What needs to be done>
Beginning at the line with "This command starts", output each line to the end of the listing below exactly, please.
━━━
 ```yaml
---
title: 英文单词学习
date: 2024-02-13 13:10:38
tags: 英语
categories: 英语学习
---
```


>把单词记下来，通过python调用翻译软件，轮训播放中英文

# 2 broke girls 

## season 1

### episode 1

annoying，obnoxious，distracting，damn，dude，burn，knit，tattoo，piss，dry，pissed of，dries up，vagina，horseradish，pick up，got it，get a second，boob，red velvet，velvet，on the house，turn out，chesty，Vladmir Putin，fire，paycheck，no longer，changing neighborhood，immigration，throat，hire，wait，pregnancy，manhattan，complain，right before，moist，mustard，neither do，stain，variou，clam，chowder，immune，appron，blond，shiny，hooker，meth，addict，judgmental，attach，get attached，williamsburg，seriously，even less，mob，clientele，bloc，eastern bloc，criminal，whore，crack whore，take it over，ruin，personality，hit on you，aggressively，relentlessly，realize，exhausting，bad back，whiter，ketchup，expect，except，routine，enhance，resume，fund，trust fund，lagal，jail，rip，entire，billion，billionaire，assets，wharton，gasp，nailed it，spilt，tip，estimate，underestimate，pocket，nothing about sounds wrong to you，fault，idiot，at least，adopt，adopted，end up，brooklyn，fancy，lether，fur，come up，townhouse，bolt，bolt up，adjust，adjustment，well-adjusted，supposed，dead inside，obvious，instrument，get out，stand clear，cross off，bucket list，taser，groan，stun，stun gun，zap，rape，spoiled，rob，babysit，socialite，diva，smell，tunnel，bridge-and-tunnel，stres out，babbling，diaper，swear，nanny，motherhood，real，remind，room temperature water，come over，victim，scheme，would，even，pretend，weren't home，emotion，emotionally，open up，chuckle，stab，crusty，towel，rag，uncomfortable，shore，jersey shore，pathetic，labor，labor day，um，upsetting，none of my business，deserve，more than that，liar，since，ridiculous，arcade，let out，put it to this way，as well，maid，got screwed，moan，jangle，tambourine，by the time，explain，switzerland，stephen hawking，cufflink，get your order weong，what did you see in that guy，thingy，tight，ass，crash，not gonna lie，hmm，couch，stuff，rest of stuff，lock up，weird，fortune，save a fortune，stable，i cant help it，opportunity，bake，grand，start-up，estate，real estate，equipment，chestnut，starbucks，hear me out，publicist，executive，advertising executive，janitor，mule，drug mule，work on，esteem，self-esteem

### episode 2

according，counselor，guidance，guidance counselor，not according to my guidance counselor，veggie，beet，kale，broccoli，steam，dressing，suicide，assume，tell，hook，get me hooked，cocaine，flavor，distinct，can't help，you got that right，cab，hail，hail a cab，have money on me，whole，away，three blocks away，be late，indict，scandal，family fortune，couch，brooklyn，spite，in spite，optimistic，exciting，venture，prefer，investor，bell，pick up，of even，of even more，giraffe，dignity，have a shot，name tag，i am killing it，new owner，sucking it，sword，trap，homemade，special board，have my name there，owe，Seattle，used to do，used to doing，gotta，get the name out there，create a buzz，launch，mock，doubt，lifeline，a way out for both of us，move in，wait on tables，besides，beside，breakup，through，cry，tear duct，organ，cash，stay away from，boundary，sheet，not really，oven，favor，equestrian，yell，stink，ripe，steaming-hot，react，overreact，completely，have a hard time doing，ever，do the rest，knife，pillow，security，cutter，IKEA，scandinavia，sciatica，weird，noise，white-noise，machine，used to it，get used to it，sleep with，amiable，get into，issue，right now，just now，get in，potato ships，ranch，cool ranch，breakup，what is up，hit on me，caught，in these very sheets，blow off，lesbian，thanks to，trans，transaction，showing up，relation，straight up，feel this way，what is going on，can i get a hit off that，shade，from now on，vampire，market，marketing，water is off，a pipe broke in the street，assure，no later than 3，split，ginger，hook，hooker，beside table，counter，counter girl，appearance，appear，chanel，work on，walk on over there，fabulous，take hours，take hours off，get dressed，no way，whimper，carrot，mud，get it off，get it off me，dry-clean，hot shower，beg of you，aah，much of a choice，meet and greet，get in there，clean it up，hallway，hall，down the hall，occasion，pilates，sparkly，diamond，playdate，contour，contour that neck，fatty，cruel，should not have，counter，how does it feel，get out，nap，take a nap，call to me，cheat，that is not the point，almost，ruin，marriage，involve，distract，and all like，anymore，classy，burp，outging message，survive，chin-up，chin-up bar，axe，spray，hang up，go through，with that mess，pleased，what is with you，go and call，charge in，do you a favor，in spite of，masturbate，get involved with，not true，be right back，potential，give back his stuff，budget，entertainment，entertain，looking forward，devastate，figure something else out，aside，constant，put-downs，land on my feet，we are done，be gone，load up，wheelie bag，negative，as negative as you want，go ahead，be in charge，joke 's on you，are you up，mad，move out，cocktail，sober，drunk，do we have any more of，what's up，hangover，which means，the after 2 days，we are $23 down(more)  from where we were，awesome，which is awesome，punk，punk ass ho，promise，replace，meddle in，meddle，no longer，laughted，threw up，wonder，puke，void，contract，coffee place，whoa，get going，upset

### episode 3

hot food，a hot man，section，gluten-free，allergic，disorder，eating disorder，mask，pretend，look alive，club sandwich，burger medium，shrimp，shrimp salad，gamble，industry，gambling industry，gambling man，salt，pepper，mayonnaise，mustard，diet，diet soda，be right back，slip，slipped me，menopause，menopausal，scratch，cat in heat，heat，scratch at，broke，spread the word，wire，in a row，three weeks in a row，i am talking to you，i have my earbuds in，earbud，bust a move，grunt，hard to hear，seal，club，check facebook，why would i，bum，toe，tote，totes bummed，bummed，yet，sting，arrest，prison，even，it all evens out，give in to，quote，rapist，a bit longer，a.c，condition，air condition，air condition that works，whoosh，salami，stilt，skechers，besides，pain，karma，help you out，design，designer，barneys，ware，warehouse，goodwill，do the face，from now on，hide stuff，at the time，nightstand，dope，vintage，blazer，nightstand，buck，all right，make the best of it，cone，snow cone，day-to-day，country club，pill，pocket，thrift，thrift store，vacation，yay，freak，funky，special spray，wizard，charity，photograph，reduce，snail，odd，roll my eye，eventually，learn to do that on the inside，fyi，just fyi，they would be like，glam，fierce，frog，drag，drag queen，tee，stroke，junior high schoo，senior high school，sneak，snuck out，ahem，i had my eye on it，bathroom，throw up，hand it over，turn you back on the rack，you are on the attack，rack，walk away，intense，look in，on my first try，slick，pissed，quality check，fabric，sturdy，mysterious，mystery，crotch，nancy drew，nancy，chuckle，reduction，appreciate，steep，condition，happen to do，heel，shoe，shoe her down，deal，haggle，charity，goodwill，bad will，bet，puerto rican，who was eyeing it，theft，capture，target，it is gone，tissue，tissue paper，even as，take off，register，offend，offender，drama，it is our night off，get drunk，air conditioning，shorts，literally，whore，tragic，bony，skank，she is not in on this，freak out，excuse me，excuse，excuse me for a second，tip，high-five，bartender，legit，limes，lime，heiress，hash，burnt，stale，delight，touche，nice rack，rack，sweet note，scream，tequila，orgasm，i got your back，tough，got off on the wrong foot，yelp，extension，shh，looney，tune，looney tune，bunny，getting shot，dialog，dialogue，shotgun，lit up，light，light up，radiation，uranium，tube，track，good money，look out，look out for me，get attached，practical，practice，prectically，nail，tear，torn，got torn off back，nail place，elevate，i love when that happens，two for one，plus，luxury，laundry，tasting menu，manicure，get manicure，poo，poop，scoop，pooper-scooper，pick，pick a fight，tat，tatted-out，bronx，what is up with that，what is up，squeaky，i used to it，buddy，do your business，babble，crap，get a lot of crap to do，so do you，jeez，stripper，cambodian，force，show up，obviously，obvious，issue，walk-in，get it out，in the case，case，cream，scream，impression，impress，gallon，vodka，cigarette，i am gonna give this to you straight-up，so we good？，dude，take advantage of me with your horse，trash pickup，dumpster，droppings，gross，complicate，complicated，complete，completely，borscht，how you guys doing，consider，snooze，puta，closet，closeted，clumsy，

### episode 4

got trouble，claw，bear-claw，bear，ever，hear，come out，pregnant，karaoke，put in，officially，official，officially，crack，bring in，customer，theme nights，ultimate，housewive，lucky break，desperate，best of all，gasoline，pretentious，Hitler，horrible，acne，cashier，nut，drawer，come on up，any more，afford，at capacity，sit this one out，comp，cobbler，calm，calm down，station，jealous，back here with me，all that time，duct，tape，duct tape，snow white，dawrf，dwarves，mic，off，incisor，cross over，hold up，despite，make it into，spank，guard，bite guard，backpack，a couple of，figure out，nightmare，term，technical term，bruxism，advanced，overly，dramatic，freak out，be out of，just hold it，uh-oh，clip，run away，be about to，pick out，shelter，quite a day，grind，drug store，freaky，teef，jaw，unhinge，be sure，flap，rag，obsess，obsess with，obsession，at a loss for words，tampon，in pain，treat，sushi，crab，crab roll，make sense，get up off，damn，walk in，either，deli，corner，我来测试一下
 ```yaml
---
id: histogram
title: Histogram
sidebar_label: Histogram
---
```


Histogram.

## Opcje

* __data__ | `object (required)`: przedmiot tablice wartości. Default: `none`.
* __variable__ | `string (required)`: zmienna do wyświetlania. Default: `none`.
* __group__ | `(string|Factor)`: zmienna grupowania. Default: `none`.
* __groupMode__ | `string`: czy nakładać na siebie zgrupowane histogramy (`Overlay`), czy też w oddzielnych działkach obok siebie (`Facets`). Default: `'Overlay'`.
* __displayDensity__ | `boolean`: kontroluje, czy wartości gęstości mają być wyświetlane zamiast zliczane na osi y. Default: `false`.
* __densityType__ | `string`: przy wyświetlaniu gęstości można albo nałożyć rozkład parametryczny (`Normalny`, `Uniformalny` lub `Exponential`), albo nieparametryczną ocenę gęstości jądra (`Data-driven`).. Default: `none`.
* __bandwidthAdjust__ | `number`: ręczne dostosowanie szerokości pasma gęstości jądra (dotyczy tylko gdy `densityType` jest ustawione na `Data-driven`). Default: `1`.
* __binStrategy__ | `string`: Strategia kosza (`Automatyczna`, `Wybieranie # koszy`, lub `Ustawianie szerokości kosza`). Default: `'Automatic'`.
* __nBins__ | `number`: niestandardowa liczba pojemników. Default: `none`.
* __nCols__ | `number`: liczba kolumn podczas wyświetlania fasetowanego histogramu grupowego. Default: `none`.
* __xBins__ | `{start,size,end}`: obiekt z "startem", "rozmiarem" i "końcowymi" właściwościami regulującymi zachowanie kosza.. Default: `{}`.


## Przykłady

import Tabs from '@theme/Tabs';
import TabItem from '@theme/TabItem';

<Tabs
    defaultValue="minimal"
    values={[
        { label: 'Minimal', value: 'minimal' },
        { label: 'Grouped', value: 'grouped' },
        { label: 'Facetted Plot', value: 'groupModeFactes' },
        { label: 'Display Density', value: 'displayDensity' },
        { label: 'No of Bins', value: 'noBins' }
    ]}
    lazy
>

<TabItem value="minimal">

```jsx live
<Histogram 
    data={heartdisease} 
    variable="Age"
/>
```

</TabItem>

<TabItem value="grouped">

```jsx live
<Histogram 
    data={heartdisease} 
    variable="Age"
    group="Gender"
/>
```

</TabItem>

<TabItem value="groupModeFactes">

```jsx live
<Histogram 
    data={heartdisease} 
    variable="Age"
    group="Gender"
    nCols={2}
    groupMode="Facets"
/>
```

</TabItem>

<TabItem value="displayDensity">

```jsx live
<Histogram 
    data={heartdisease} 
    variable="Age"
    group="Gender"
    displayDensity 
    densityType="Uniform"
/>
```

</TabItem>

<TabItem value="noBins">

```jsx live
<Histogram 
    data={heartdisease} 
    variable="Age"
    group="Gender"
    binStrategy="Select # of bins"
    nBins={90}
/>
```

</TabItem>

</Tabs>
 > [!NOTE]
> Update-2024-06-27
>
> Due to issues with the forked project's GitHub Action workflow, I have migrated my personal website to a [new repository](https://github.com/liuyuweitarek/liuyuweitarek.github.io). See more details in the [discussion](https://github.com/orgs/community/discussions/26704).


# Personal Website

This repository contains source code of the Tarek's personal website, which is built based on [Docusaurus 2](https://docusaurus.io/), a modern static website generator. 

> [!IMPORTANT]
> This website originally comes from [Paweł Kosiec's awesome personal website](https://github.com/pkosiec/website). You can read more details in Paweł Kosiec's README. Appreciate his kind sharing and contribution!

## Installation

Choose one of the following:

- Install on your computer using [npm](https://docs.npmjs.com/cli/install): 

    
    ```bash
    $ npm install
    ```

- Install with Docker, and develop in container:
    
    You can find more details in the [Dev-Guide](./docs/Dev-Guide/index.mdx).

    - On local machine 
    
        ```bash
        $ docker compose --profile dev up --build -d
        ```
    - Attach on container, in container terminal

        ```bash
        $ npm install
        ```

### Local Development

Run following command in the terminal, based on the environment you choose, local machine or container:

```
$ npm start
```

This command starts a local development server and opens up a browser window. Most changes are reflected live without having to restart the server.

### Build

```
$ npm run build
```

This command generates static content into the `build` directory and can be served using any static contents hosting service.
━━━
Completed exercise>
This command starts a local development server and opens up a browser window. Most changes are reflected live without having to restart the server.

### Build

```
$ npm run build
```

This command generates static content into the `build` directory and can be served using any static contents hosting service.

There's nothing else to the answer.